● **What is expected**:
Somewhere below are a line with "page load times" and a later line with "Homepage statistics section". Output exactly those lines and all lines between them.

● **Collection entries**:
========================

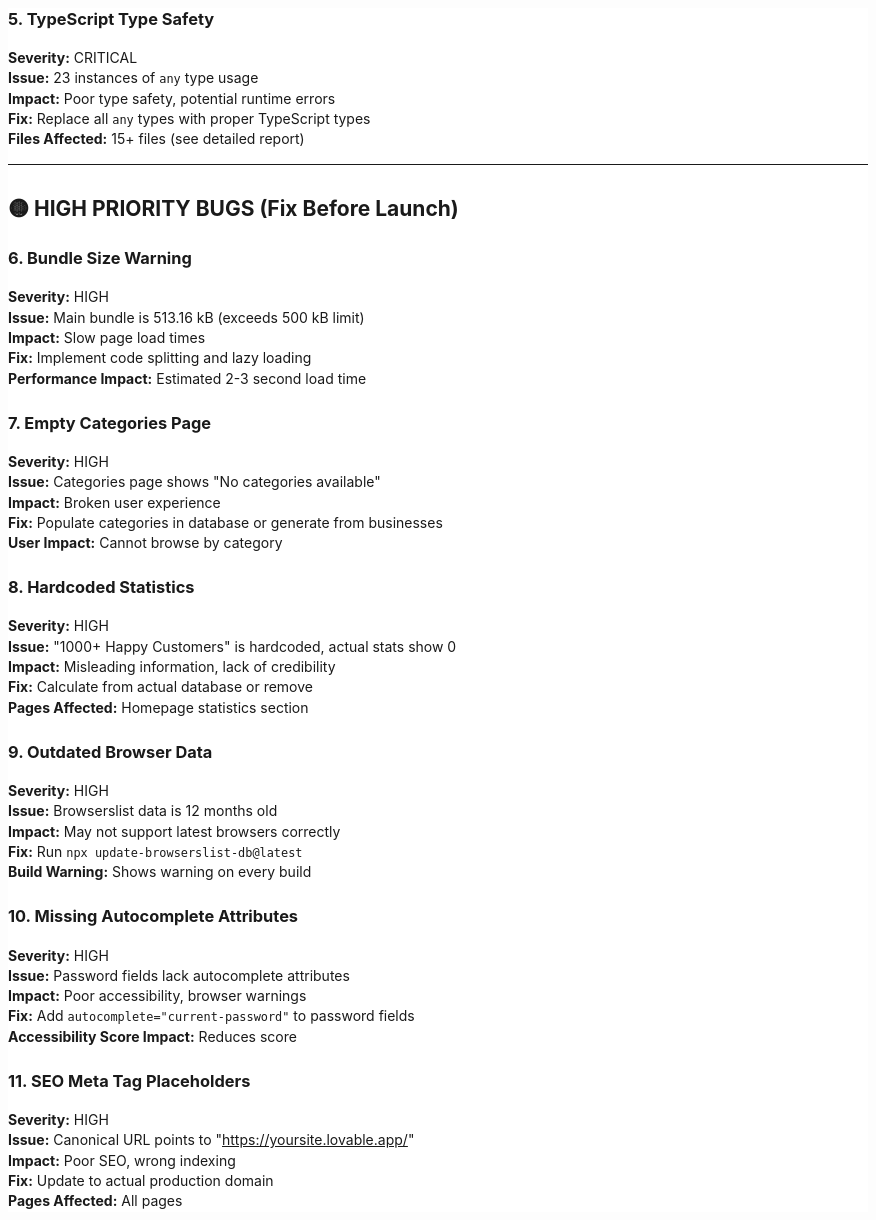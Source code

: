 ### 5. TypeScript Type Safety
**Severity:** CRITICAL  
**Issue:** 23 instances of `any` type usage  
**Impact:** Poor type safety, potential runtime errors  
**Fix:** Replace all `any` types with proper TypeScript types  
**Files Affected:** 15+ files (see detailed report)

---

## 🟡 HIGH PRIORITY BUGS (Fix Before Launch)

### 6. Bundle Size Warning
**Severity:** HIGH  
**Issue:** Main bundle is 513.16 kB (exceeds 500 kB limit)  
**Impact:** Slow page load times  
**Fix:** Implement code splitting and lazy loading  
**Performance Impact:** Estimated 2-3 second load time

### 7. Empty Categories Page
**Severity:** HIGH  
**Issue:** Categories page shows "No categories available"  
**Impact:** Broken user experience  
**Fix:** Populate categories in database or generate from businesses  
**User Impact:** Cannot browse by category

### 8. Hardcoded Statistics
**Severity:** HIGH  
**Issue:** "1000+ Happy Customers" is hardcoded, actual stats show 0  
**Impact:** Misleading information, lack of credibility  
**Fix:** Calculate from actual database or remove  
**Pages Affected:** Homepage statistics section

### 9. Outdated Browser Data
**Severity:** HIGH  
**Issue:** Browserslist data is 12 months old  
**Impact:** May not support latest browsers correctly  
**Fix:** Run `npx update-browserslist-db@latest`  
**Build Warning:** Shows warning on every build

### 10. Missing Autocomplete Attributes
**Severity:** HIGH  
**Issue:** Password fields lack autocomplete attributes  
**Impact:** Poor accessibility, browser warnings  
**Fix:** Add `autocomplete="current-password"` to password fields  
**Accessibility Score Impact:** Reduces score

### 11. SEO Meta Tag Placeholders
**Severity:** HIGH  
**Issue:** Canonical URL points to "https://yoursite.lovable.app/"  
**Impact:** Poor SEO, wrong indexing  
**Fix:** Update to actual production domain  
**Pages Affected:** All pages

========================

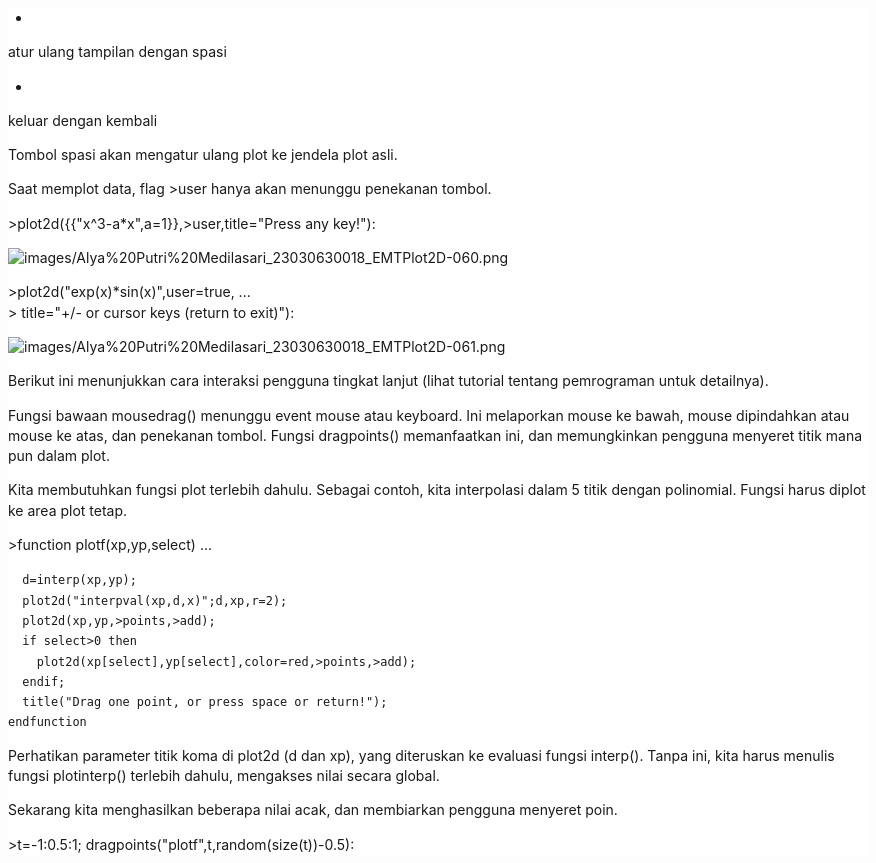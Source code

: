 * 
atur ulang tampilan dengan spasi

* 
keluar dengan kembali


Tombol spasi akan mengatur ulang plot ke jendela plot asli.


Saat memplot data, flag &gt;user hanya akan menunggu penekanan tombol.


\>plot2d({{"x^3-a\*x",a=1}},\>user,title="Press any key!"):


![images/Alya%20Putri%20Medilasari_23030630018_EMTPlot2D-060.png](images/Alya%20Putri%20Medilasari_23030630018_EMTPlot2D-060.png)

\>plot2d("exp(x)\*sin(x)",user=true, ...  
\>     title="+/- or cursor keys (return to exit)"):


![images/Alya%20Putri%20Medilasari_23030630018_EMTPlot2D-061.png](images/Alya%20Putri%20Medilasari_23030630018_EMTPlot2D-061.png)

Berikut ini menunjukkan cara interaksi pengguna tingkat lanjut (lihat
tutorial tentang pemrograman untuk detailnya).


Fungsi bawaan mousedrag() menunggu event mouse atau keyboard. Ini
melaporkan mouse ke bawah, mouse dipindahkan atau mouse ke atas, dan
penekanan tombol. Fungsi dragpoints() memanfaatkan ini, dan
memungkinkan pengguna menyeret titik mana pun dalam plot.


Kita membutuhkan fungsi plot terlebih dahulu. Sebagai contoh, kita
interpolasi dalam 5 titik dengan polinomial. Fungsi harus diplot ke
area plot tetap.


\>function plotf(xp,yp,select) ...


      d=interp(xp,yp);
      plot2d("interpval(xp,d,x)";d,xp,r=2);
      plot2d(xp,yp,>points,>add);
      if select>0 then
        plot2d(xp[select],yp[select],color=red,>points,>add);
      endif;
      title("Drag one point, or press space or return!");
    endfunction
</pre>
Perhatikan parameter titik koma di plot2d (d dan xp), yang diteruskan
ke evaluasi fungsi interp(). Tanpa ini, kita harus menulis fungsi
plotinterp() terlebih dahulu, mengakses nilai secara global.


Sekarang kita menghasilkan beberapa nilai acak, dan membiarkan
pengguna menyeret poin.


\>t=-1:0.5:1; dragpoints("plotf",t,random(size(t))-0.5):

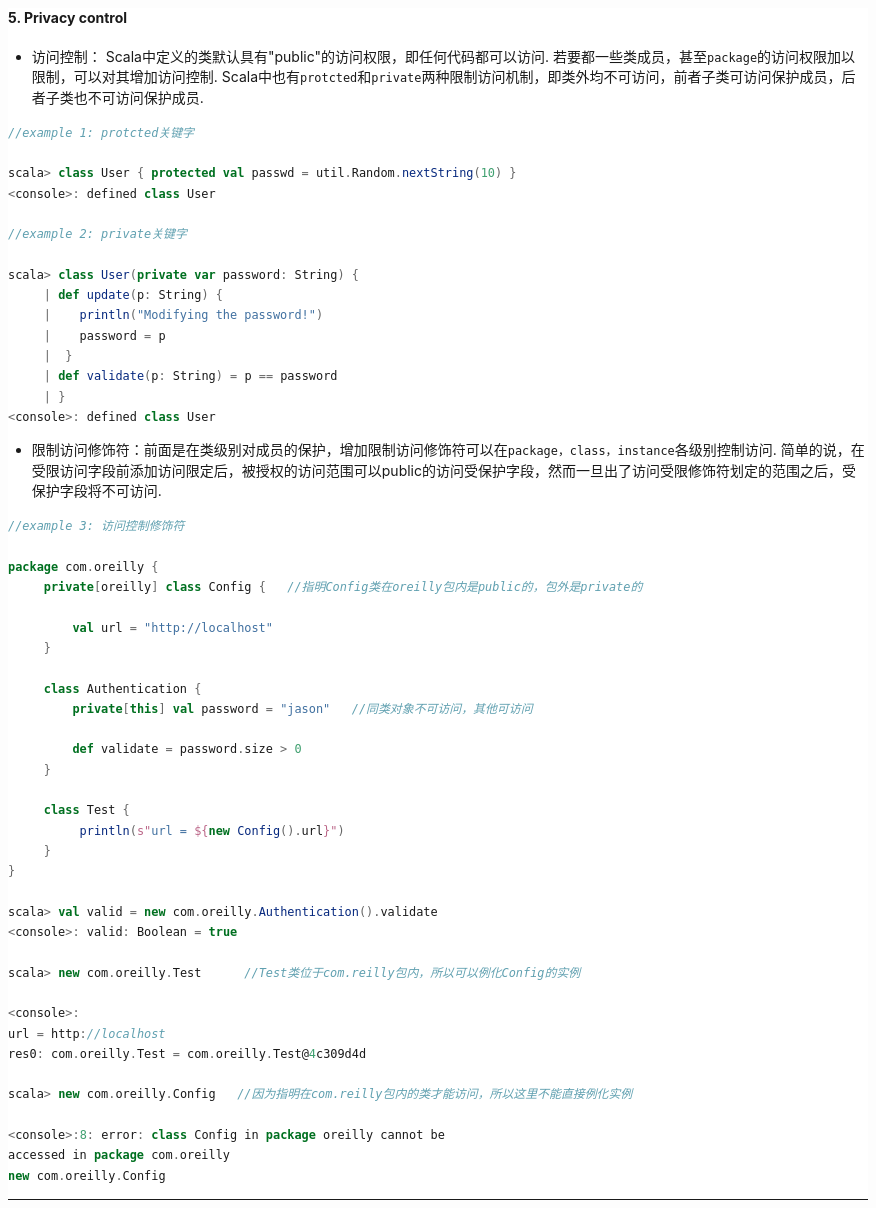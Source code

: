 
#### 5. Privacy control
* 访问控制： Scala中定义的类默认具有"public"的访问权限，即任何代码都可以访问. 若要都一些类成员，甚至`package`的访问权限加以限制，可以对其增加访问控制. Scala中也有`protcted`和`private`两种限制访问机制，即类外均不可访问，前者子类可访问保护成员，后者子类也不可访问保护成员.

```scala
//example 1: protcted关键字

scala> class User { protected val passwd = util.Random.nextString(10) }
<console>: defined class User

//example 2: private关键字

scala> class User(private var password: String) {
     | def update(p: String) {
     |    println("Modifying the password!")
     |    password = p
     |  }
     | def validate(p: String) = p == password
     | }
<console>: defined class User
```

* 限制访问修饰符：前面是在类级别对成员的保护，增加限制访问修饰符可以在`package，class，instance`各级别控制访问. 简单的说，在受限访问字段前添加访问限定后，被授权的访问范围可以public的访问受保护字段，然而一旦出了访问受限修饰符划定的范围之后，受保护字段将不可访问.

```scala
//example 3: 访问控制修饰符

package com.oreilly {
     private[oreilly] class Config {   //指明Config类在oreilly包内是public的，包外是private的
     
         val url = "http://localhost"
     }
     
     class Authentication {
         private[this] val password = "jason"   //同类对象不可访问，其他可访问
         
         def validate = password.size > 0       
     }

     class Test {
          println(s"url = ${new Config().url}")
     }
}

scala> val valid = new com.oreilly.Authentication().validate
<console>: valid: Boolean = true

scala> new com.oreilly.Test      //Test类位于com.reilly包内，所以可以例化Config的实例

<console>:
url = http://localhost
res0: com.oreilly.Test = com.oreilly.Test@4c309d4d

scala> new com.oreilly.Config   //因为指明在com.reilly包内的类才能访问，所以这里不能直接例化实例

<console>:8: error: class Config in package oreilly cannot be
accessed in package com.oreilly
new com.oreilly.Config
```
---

========================

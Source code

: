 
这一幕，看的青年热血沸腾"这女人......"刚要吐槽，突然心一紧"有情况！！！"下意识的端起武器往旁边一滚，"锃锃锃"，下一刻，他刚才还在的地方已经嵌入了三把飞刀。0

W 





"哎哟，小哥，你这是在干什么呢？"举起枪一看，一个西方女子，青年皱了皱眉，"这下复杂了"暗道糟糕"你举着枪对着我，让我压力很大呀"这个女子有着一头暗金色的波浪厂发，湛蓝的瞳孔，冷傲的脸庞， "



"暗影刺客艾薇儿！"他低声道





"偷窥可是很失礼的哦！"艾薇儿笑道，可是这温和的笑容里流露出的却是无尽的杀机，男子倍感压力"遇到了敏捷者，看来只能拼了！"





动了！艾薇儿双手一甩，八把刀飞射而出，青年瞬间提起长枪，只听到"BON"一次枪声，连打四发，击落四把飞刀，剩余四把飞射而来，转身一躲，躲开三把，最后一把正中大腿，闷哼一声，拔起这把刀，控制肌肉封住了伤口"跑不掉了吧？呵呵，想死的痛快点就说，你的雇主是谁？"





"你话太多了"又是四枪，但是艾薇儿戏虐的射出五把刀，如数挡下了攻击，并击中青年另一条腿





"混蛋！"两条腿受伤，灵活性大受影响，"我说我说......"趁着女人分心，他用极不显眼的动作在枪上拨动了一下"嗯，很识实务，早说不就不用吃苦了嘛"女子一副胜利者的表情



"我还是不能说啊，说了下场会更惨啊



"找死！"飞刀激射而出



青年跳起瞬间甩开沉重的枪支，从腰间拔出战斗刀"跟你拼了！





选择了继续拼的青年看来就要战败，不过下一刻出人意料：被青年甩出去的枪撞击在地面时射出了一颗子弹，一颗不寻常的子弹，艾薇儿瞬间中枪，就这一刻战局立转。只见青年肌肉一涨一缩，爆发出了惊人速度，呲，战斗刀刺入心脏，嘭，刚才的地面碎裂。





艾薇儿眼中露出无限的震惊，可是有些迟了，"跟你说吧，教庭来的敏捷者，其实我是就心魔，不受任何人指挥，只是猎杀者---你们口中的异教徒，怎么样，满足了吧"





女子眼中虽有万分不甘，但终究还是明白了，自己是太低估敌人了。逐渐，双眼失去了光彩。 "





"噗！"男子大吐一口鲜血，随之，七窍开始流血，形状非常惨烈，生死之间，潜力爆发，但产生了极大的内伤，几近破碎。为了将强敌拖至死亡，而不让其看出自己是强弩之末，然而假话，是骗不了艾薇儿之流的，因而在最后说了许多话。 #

========================

● **Task output**:
**Impact:** Slow page load times  
**Fix:** Implement code splitting and lazy loading  
**Performance Impact:** Estimated 2-3 second load time

### 7. Empty Categories Page
**Severity:** HIGH  
**Issue:** Categories page shows "No categories available"  
**Impact:** Broken user experience  
**Fix:** Populate categories in database or generate from businesses  
**User Impact:** Cannot browse by category

### 8. Hardcoded Statistics
**Severity:** HIGH  
**Issue:** "1000+ Happy Customers" is hardcoded, actual stats show 0  
**Impact:** Misleading information, lack of credibility  
**Fix:** Calculate from actual database or remove  
**Pages Affected:** Homepage statistics section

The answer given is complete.